Extract all lines that hold "https" from the records below.

- Saved data entries:
-- Opening Marker --
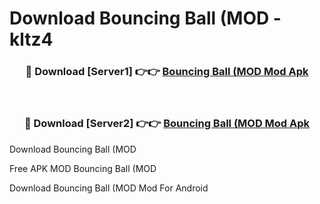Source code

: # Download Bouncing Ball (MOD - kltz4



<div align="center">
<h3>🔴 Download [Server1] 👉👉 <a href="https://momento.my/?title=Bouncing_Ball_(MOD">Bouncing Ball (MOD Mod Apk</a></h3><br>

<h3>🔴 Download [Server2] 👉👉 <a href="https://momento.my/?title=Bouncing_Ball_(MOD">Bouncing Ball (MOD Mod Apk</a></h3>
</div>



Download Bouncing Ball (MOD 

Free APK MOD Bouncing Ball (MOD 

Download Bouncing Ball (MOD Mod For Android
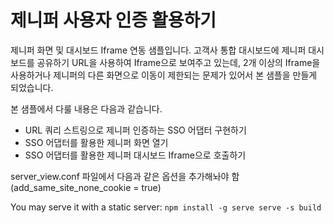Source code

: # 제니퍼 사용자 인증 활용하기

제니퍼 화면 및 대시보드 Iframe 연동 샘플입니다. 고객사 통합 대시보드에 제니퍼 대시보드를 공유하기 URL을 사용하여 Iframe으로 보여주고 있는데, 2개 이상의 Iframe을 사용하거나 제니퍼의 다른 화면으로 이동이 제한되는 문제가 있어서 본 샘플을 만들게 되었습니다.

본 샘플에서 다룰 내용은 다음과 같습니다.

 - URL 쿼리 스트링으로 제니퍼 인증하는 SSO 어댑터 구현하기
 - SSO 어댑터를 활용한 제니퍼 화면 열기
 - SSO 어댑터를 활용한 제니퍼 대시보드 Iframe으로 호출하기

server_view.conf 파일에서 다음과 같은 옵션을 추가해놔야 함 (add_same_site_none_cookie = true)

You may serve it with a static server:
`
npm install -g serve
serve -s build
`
-- Closing Marker --
-- Opening Marker --
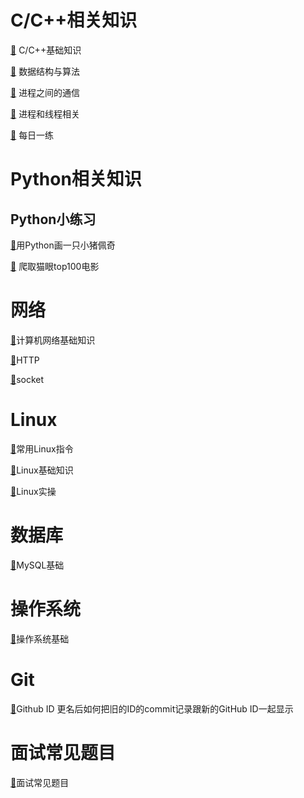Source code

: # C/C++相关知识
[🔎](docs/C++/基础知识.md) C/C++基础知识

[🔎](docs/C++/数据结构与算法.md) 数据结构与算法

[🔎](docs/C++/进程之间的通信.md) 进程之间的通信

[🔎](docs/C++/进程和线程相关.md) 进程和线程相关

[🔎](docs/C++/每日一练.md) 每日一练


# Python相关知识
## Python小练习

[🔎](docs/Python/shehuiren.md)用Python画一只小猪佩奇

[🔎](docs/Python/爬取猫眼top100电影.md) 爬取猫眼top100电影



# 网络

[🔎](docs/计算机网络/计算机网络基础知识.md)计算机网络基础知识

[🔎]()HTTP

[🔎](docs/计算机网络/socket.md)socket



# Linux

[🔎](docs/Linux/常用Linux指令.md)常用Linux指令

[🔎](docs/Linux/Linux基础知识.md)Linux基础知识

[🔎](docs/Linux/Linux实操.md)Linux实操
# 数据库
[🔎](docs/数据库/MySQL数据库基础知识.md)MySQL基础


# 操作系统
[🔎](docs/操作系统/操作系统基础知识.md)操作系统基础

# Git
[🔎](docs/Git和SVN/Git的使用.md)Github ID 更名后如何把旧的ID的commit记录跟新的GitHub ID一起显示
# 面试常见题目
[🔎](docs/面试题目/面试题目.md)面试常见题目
-- Closing Marker --
-- Opening Marker --
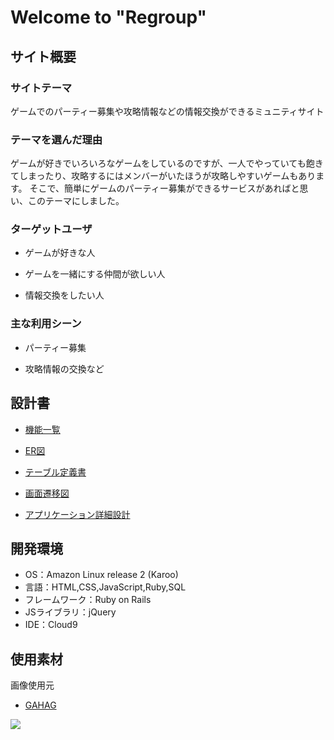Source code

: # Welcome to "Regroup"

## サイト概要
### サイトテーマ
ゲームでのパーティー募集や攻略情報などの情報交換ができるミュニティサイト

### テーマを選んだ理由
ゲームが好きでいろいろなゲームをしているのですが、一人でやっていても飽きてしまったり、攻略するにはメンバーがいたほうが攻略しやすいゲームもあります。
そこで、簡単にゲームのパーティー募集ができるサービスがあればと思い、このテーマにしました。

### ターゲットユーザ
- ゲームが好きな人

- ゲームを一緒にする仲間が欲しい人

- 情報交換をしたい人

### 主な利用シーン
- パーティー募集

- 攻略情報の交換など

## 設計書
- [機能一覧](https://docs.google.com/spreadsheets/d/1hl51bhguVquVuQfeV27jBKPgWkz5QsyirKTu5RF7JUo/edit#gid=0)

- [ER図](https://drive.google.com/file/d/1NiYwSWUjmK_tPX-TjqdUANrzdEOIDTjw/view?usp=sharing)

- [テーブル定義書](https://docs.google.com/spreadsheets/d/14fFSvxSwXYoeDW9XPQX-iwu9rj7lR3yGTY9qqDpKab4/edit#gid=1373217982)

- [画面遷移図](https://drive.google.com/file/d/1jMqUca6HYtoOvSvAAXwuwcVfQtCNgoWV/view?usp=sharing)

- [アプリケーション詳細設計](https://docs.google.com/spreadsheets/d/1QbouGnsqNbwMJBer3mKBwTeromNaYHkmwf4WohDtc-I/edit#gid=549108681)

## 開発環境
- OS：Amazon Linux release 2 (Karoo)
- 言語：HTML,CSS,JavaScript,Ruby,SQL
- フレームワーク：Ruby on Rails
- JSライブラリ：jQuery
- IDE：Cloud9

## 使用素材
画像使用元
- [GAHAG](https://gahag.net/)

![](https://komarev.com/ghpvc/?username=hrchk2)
-- Closing Marker --
- EXERCISE OUTPUT:
<h3>🔴 Download [Server1] 👉👉 <a href="https://momento.my/?title=Bouncing_Ball_(MOD">Bouncing Ball (MOD Mod Apk</a></h3><br>
<h3>🔴 Download [Server2] 👉👉 <a href="https://momento.my/?title=Bouncing_Ball_(MOD">Bouncing Ball (MOD Mod Apk</a></h3>
- [機能一覧](https://docs.google.com/spreadsheets/d/1hl51bhguVquVuQfeV27jBKPgWkz5QsyirKTu5RF7JUo/edit#gid=0)
- [ER図](https://drive.google.com/file/d/1NiYwSWUjmK_tPX-TjqdUANrzdEOIDTjw/view?usp=sharing)
- [テーブル定義書](https://docs.google.com/spreadsheets/d/14fFSvxSwXYoeDW9XPQX-iwu9rj7lR3yGTY9qqDpKab4/edit#gid=1373217982)
- [画面遷移図](https://drive.google.com/file/d/1jMqUca6HYtoOvSvAAXwuwcVfQtCNgoWV/view?usp=sharing)
- [アプリケーション詳細設計](https://docs.google.com/spreadsheets/d/1QbouGnsqNbwMJBer3mKBwTeromNaYHkmwf4WohDtc-I/edit#gid=549108681)
- [GAHAG](https://gahag.net/)
![](https://komarev.com/ghpvc/?username=hrchk2)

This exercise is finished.